Distraction during mealtime was studied using different possibilities: (1) watching the TV; (2) listen to the radio; (3) get up from the table; (4) conversation during mealtime. These variables were joined and expressed as (1) attention to mass media (TV+radio); (2) others.

Physical activity was evaluated according to the guidelines for data processing and analysis of the international physical activity questionnaire(18) in the short form and its specific modification for adolescents (IPAQ-A)(Reference Hagströmer, Bergman and De Bourdeaudhuij19). The specific types of activity assessed were walking, moderate-intensity activities (i.e. physical activity at school) and vigorous-intensity activities (i.e. sport practice) and an additional question about sitting time was using as an indicator variable of time spent in sedentary activity. The questionnaire also included information on hours per day of TV viewing, computer use, video games, another leisure time physical activity practice and typical sleep duration to the nearest 10 min. The physical activity assessed by the international physical activity questionnaire was correlated with physical activity level (PAL) according to the estimation of the individualised activity coefficient. Each subject was classified taking into account its PAL value(20) as: sedentary (PAL ≥ 1·0 < 1·4); low active (PAL ≥ 1·4 < 1·6); active (PAL ≥ 1·6 < 1·9); very active (PAL ≥ 1·9). Each subject was then classified into no active (sedentary or low active) and active (active or very active).

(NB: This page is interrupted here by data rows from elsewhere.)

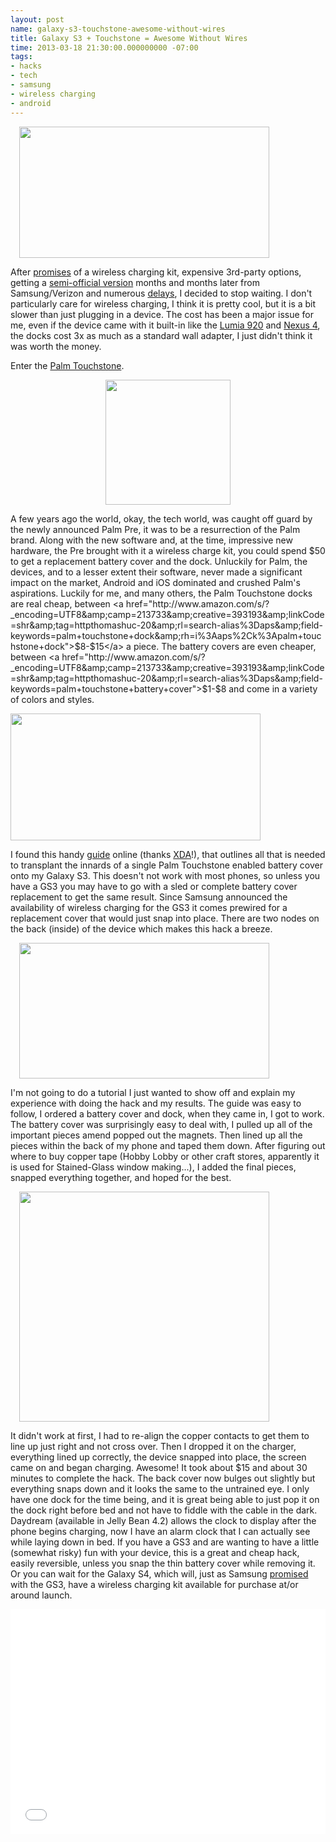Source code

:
 ```yaml
---
layout: post
name: galaxy-s3-touchstone-awesome-without-wires
title: Galaxy S3 + Touchstone = Awesome Without Wires
time: 2013-03-18 21:30:00.000000000 -07:00
tags:
- hacks
- tech
- samsung
- wireless charging
- android
---
```

<a href="http://1.bp.blogspot.com/-GORFzQcg2iM/UUfmKE-OqTI/AAAAAAAAUL0/uMqnzCqXpqQ/s1600/galaxy-s3-back-coil.jpg" imageanchor="1" style="margin-left: 1em; margin-right: 1em;"><img border="0" height="210" src="http://1.bp.blogspot.com/-GORFzQcg2iM/UUfmKE-OqTI/AAAAAAAAUL0/uMqnzCqXpqQ/s400/galaxy-s3-back-coil.jpg" width="400" /></a>

After <a href="http://www.theverge.com/2012/5/4/2998461/full-samsung-galaxy-s-iii-launch-event-video/in/2760821">promises</a> of a wireless charging kit, expensive 3rd-party options, getting a <a href="http://www.theverge.com/2012/8/3/3217413/samsung-galaxy-s-iii-verizon-wireless-charger">semi-official version</a> months and months later from Samsung/Verizon and numerous <a href="http://www.theverge.com/2012/5/9/3009404/samsung-galaxy-s-iii-wireless-charge-kit-september">delays</a>, I decided to stop waiting. I don't particularly care for wireless charging, I think it is pretty cool, but it is a bit slower than just plugging in a device. The cost has been a major issue for me, even if the device came with it built-in like the <a href="http://www.theverge.com/2012/9/3/3286656/nokia-lumia-920-wireless-charging-specs-camera-pureview">Lumia 920</a> and <a href="http://www.theverge.com/2012/10/29/3569230/google-wireless-charging-orb-touchstone-qi">Nexus 4</a>, the docks cost 3x as much as a standard wall adapter, I just didn't think it was worth the money.

Enter the <a href="http://www.engadget.com/2009/01/13/palm-pre-everything-you-ever-wanted-to-know/">Palm Touchstone</a>.

<div style="width:250px; text-align:center; margin:auto;">
<a href="http://3.bp.blogspot.com/-Ym8kjbcZH5s/UUfkPA15aDI/AAAAAAAAULk/p8JrhHCm0tw/s1600/palm-touchstone-solo.jpg"><img border="0" src="http://3.bp.blogspot.com/-Ym8kjbcZH5s/UUfkPA15aDI/AAAAAAAAULk/p8JrhHCm0tw/s200/palm-touchstone-solo.jpg" width="200" /></a>
</div>

A few years ago the world, okay, the tech world, was caught off guard by the newly announced Palm Pre, it was to be a resurrection of the Palm brand. Along with the new software and, at the time, impressive new hardware, the Pre brought with it a wireless charge kit, you could spend $50 to get a replacement battery cover and the dock. Unluckily for Palm, the devices, and to a lesser extent their software, never made a significant impact on the market, Android and iOS dominated and crushed Palm's aspirations. Luckily for me, and many others, the Palm Touchstone docks are real cheap, between <a href="http://www.amazon.com/s/?_encoding=UTF8&amp;camp=213733&amp;creative=393193&amp;linkCode=shr&amp;tag=httpthomashuc-20&amp;rl=search-alias%3Daps&amp;field-keywords=palm+touchstone+dock&amp;rh=i%3Aaps%2Ck%3Apalm+touchstone+dock">$8-$15</a> a piece. The battery covers are even cheaper, between <a href="http://www.amazon.com/s/?_encoding=UTF8&amp;camp=213733&amp;creative=393193&amp;linkCode=shr&amp;tag=httpthomashuc-20&amp;rl=search-alias%3Daps&amp;field-keywords=palm+touchstone+battery+cover">$1-$8</a> and come in a variety of colors and styles.

<a href="http://2.bp.blogspot.com/-3kwWMKOousY/UUfmUGzIhiI/AAAAAAAAUL8/pcdsygESVhs/s1600/galaxy-s3-back-partial.jpg" imageanchor="1" alt="Inside back cover with modifications."><img border="0" height="203" src="http://2.bp.blogspot.com/-3kwWMKOousY/UUfmUGzIhiI/AAAAAAAAUL8/pcdsygESVhs/s400/galaxy-s3-back-partial.jpg" width="400" /></a>

I found this handy <a href="http://forum.xda-developers.com/showthread.php?t=1877191">guide</a> online (thanks <a href="http://xda-developers.com/">XDA</a>!), that outlines all that is needed to transplant the innards of a single Palm Touchstone enabled battery cover onto my Galaxy S3. This doesn't not work with most phones, so unless you have a GS3 you may have to go with a sled or complete battery cover replacement to get the same result. Since Samsung announced the availability of wireless charging for the GS3 it comes prewired for a replacement cover that would just snap into place. There are two nodes on the back (inside) of the device which makes this hack a breeze.

<a href="http://4.bp.blogspot.com/-_SHJ2aRFFHU/UUflVHZKAII/AAAAAAAAULs/gpSddJjiV0Y/s1600/galaxy-s3-plastic-mid-plate.jpg" imageanchor="1" style="margin-left: 1em; margin-right: 1em;"><img border="0" height="217" src="http://4.bp.blogspot.com/-_SHJ2aRFFHU/UUflVHZKAII/AAAAAAAAULs/gpSddJjiV0Y/s400/galaxy-s3-plastic-mid-plate.jpg" width="400" /></a>

I'm not going to do a tutorial I just wanted to show off and explain my experience with doing the hack and my results. The guide was easy to follow, I ordered a battery cover and dock, when they came in, I got to work. The battery cover was surprisingly easy to deal with, I pulled up all of the important pieces amend popped out the magnets. Then lined up all the pieces within the back of my phone and taped them down. After figuring out where to buy copper tape (Hobby Lobby or other craft stores, apparently it is used for Stained-Glass window making...), I added the final pieces, snapped everything together, and hoped for the best.

<a href="http://4.bp.blogspot.com/-zozvGkSmQ6Y/UUfmxi4eweI/AAAAAAAAUME/czqZ2hHcdUs/s1600/galaxy-s3-back-complete.jpg" imageanchor="1" style="margin-left: 1em; margin-right: 1em;"><img border="0" height="368" src="http://4.bp.blogspot.com/-zozvGkSmQ6Y/UUfmxi4eweI/AAAAAAAAUME/czqZ2hHcdUs/s400/galaxy-s3-back-complete.jpg" width="400" /></a>

It didn't work at first, I had to re-align the copper contacts to get them to line up just right and not cross over. Then I dropped it on the charger, everything lined up correctly, the device snapped into place, the screen came on and began charging. Awesome! It took about $15 and about 30 minutes to complete the hack. The back cover now bulges out slightly but everything snaps down and it looks the same to the untrained eye. I only have one dock for the time being, and it is great being able to just pop it on the dock right before bed and not have to fiddle with the cable in the dark. Daydream (available in Jelly Bean 4.2) allows the clock to display after the phone begins charging, now I have an alarm clock that I can actually see while laying down in bed. If you have a GS3 and are wanting to have a little (somewhat risky) fun with your device, this is a great and cheap hack, easily reversible, unless you snap the thin battery cover while removing it. Or you can wait for the Galaxy S4, which will, just as Samsung <a href="http://www.droid-life.com/2013/03/18/samsung-galaxy-s4-has-qi-standard-wireless-charging-again-with-optional-back-plate/">promised</a> with the GS3, have a wireless charging kit available for purchase at/or around launch.

<!-- <object class="BLOGGER-youtube-video" classid="clsid:D27CDB6E-AE6D-11cf-96B8-444553540000" codebase="http://download.macromedia.com/pub/shockwave/cabs/flash/swflash.cab#version=6,0,40,0" data-thumbnail-src="http://i.ytimg.com/vi/-2mcLcZMJFM/0.jpg"><param name="movie" value="http://www.youtube.com/v/-2mcLcZMJFM?version=3&f=user_uploads&c=google-webdrive-0&app=youtube_gdata" /><param name="bgcolor" value="#FFFFFF" /><param name="allowFullScreen" value="true" /><embed src="http://www.youtube.com/v/-2mcLcZMJFM?version=3&f=user_uploads&c=google-webdrive-0&app=youtube_gdata" type="application/x-shockwave-flash" allowfullscreen="true"></embed></object> -->


<iframe width="100%" height="360" src="//www.youtube.com/embed/-2mcLcZMJFM" frameborder="0" allowfullscreen></iframe>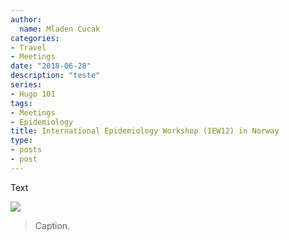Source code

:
 ```yaml
---
author:
  name: Mladen Cucak
categories:
- Travel
- Meetings
date: "2018-06-28"
description: "teste"
series:
- Hugo 101
tags:
- Meetings
- Epidemiology
title: International Epidemiology Workshop (IEW12) in Norway
type:
- posts
- post
---
```


Text


![](/img/posts/iew12-0.jpg)

> Caption.
 
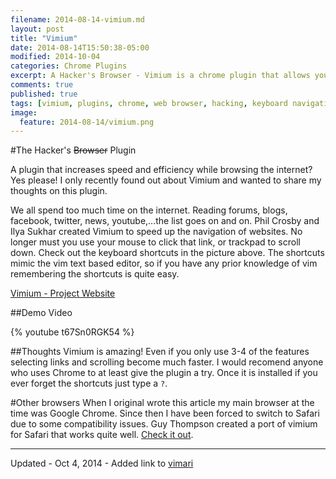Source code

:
 ```yaml
---
filename: 2014-08-14-vimium.md
layout: post
title: "Vimium"
date: 2014-08-14T15:50:38-05:00
modified: 2014-10-04
categories: Chrome Plugins
excerpt: A Hacker's Browser - Vimium is a chrome plugin that allows you to navigate the web using your keyboard.
comments: true
published: true
tags: [vimium, plugins, chrome, web browser, hacking, keyboard navigation]
image:
  feature: 2014-08-14/vimium.png
---
```


#The Hacker's <s>Browser</s> Plugin

A plugin that increases speed and efficiency while browsing the internet? Yes please! I only recently found out about Vimium and wanted to share my thoughts on this plugin. 

We all spend too much time on the internet. Reading forums, blogs, facebook, twitter, news, youtube,...the list goes on and on. Phil Crosby and Ilya Sukhar created Vimium to speed up the navigation of websites. No longer must you use your mouse to click that link, or trackpad to scroll down. Check out the keyboard shortcuts in the picture above. The shortcuts mimic the vim text based editor, so if you have any prior knowledge of vim remembering the shortcuts is quite easy.



[Vimium - Project Website](http://vimium.github.io/)



##Demo Video

{% youtube t67Sn0RGK54 %}

##Thoughts
Vimium is amazing! Even if you only use 3-4 of the features selecting links and scrolling become much faster. I would recomend anyone who uses Chrome to at least give the plugin a try. Once it is installed if you ever forget the shortcuts just type a ``?``.

#Other browsers 
When I original wrote this article my main browser at the time was Google Chrome. Since then I have been forced to switch to Safari due to some compatibility issues. Guy Thompson created a port of vimium for Safari that works quite well. [Check it out](https://github.com/guyht/vimari).

---

Updated - Oct 4, 2014 - Added link to [vimari](https://github.com/guyht/vimari)
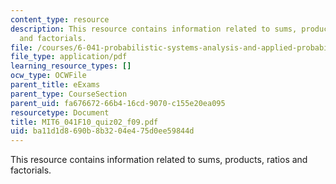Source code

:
 ```yaml
---
content_type: resource
description: This resource contains information related to sums, products, ratios
  and factorials.
file: /courses/6-041-probabilistic-systems-analysis-and-applied-probability-fall-2010/ba11d1d8690b8b3204e475d0ee59844d_MIT6_041F10_quiz02_f09.pdf
file_type: application/pdf
learning_resource_types: []
ocw_type: OCWFile
parent_title: eExams
parent_type: CourseSection
parent_uid: fa676672-66b4-16cd-9070-c155e20ea095
resourcetype: Document
title: MIT6_041F10_quiz02_f09.pdf
uid: ba11d1d8-690b-8b32-04e4-75d0ee59844d
---
```

This resource contains information related to sums, products, ratios and factorials.

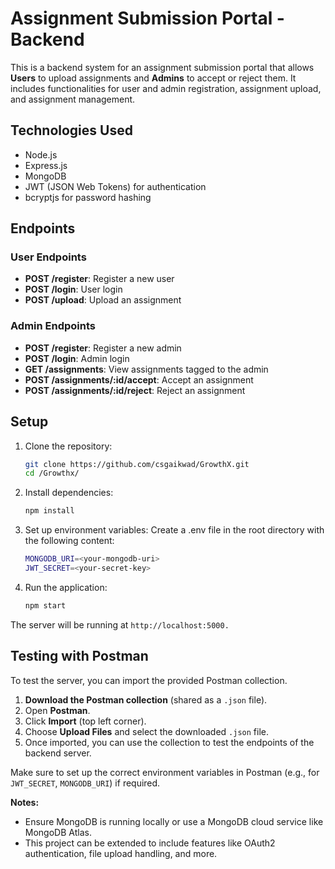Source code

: # Assignment Submission Portal - Backend

This is a backend system for an assignment submission portal that allows **Users** to upload assignments and **Admins** to accept or reject them. It includes functionalities for user and admin registration, assignment upload, and assignment management.

## Technologies Used
- Node.js
- Express.js
- MongoDB
- JWT (JSON Web Tokens) for authentication
- bcryptjs for password hashing

## Endpoints

### User Endpoints
- **POST /register**: Register a new user
- **POST /login**: User login
- **POST /upload**: Upload an assignment

### Admin Endpoints
- **POST /register**: Register a new admin
- **POST /login**: Admin login
- **GET /assignments**: View assignments tagged to the admin
- **POST /assignments/:id/accept**: Accept an assignment
- **POST /assignments/:id/reject**: Reject an assignment

## Setup

1. Clone the repository:
   ```bash
   git clone https://github.com/csgaikwad/GrowthX.git
   cd /Growthx/
    ```
2. Install dependencies:
   ```bash
   npm install
   ```
3. Set up environment variables: Create a .env file in the root directory with the following content:
   ```bash
   MONGODB_URI=<your-mongodb-uri>
   JWT_SECRET=<your-secret-key>
   ```
4. Run the application:
   ```bash
   npm start
   ```
The server will be running at `http://localhost:5000.`

## Testing with Postman

To test the server, you can import the provided Postman collection.

1. **Download the Postman collection** (shared as a `.json` file).
2. Open **Postman**.
3. Click **Import** (top left corner).
4. Choose **Upload Files** and select the downloaded `.json` file.
5. Once imported, you can use the collection to test the endpoints of the backend server.

Make sure to set up the correct environment variables in Postman (e.g., for `JWT_SECRET`, `MONGODB_URI`) if required.

**Notes:**
- Ensure MongoDB is running locally or use a MongoDB cloud service like MongoDB Atlas.
- This project can be extended to include features like OAuth2 authentication, file upload handling, and more.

Differences in EI between BMI < P97 and BMI ≥ P97 subjects were also studied. Total EI (MJ), energy (kJ) per kg of weight, energy (kJ) per kg of lean body mass and percentage of energy from macronutrients were taken into consideration for this analysis.

Statistics

Analyses were performed with SPSS version 16.0 (SPSS, Inc., Chicago, IL, USA). All tests were stratified by sex. Significant differences in prevalence were calculated by means of χ2. Difference between groups' means was tested using ANOVA. Logistic regression models with the calculations of corresponding adjusted OR and 95 % CI were used to examine possible differences between those with BMI below or above P97. Univariate analysis was first carried out for all the sociodemographic and lifestyle variables that could be associated with the frequency of obesity. Any factor that was significantly associated was considered as a candidate for the multivariate model. Multiple logistic regression analyses were used to simultaneously examine the effect of different sociodemographic and lifestyle variables on the prevalence of obesity. The study of possible differences in food patterns between those obese and non-obese was adjusted by confounding factors. All correlations were investigated with Spearman's rank correlation coefficient (r). Level of significance for acceptance was P < 0·05.

Ethics

The present study was conducted according to the guidelines laid down in the Declaration of Helsinki, and all procedures involving human subjects/patients were approved by the Balearic Islands Ethics Committee. Written informed consent was obtained from all subjects and their parents or legal tutors.

Results

The overall prevalence of overweight and obesity estimated for the adolescent population of the Balearic Islands was 17·5 and 10·4 %, respectively (Table 1). Boys had a higher prevalence of overweight and obesity than girls. Excessive weight considered overall (BMI ≥ P85) was 32·6 % in boys and 24·0 % in girls. Prevalence of obesity (BMI ≥ P97) was higher in boys (12·7 %) than girls (8·5 %), and this difference was evident at 12–13 years old. Boys also showed higher waist circumference values and waist:hip ratio than girls, and girls showed higher hip circumference than boys after they were 14 years old. More girls than boys were above the cut-off values established for the waist circumference indicators of cardiovascular risk. Girls showed higher body fat mass than boys.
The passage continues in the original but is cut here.